Wednesday, February 13, 2013

Sticky Toffee Pudding



For the sticky toffee cakes:
6 ounces dried pitted dates
3/4 cup water
3/4 cup plus 2 tbl all-purpose flour
1 tsp baking powder
1/4 tsp baking soda
1/2 tsp cinnamon powder
1/2 cup salted butter, at room temp
3/4 cup packed light brown sugar
1 large egg
1/2 tsp pure vanilla extract

Preheat the oven to 350 degrees and butter 6 1/2-cup ramekins.

In a medium saucepan heat together the dates and water over medium heat. Let simmer until softened, about 15 minutes. Dump into a food processor and pulse until extremely smooth. Set aside.

In a seperate bowl whisk together the flour, baking powder, baking
soda and cinnamon powder Set aside.

In the bowl of a stand mixer fitted with the paddle attachment cream together the butter and sugar until light and fluffy. Add the egg and beat until incorporated. Beat in the vanilla. Add the dates mixture and beat until completely incorporated.
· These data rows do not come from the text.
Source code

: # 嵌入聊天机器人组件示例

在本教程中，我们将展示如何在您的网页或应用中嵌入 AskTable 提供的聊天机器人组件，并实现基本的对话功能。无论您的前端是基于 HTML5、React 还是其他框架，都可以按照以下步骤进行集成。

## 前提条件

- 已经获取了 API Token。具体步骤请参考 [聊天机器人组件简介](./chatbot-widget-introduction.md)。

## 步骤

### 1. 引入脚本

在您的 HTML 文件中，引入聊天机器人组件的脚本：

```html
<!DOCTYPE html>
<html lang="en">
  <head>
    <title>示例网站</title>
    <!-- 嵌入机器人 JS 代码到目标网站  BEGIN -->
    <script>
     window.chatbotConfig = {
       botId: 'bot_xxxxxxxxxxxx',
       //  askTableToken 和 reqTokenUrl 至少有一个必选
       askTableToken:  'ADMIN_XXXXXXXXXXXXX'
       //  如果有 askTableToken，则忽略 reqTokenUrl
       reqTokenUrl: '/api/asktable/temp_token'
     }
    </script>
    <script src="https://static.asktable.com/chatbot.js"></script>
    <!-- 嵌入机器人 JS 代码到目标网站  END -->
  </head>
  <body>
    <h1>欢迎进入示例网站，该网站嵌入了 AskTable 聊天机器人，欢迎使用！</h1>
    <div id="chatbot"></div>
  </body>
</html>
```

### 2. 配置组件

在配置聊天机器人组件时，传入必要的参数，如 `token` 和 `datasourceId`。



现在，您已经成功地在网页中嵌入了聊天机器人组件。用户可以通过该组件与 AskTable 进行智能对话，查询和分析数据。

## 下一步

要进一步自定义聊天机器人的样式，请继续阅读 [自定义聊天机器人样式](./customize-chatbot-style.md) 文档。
With the mixer on low speed slowly add in the flour mixture and beat until just incorporated.

Divide the mixture evenly between the ramekins, smooth the tops, and bake for about 22 minutes or until a toothpick inserted in the middle comes out with only a few crumbs remaining.

Using a wooden skewer poke about 10 holes in each cake. Pour 3-4 tbl of the toffee sauce into each ramekin. Bake for another 10 minutes until the toffee sauce is bubbly. Slide a knife around each ramekin to loosen the cake and invert onto a dish. Top with more toffee sauce and vanilla ice cream if desired.

Toffee sauce
INGREDIENTS
4 tablespoons unsalted butter
1 cup of tightly packed dark brown sugar
¾ cup heavy whipping cream (not ultra-pasteurized)
1 tablespoon vanilla extract
1 teaspoon salt
Method
1 First, before you begin, make sure you have everything ready to go - the cream and the brown sugar next to the pan, measured and waiting. Making butterscotch is a fast process that cannot wait for hunting around for ingredients.

2 In a heavy bottomed stainless steel 2 quart saucepan, melt butter over low to medium heat. Just before butter is melted, add all dark brown sugar at once and stir with wooden spoon until sugar is uniformly wet.

3 Stir infrequently until mixture goes from looking grainy to molten lava. Make sure to get into the corners of your pot, and watch closely to notice how the mixture changes. It will take about 3 to 5 minutes.

4.Right before you add the cream, the caramelizing brown sugar will begin to look and feel more like liquid and less like thick wet sand.

5 At this point add all the cream at once and replace your spoon with a whisk. Lower heat a little and whisk cream into mixture. When liquid is uniform, turn heat back to medium and whisk every few minutes for a total of 10 minutes.

6.after liquid has been boiling on the stove for its 10 minutes, turn heat off and let rest for a minute or two before transferring into a heatproof storage vessel. (I prefer a stainless steel or glass bowl.) Cool to room temperature.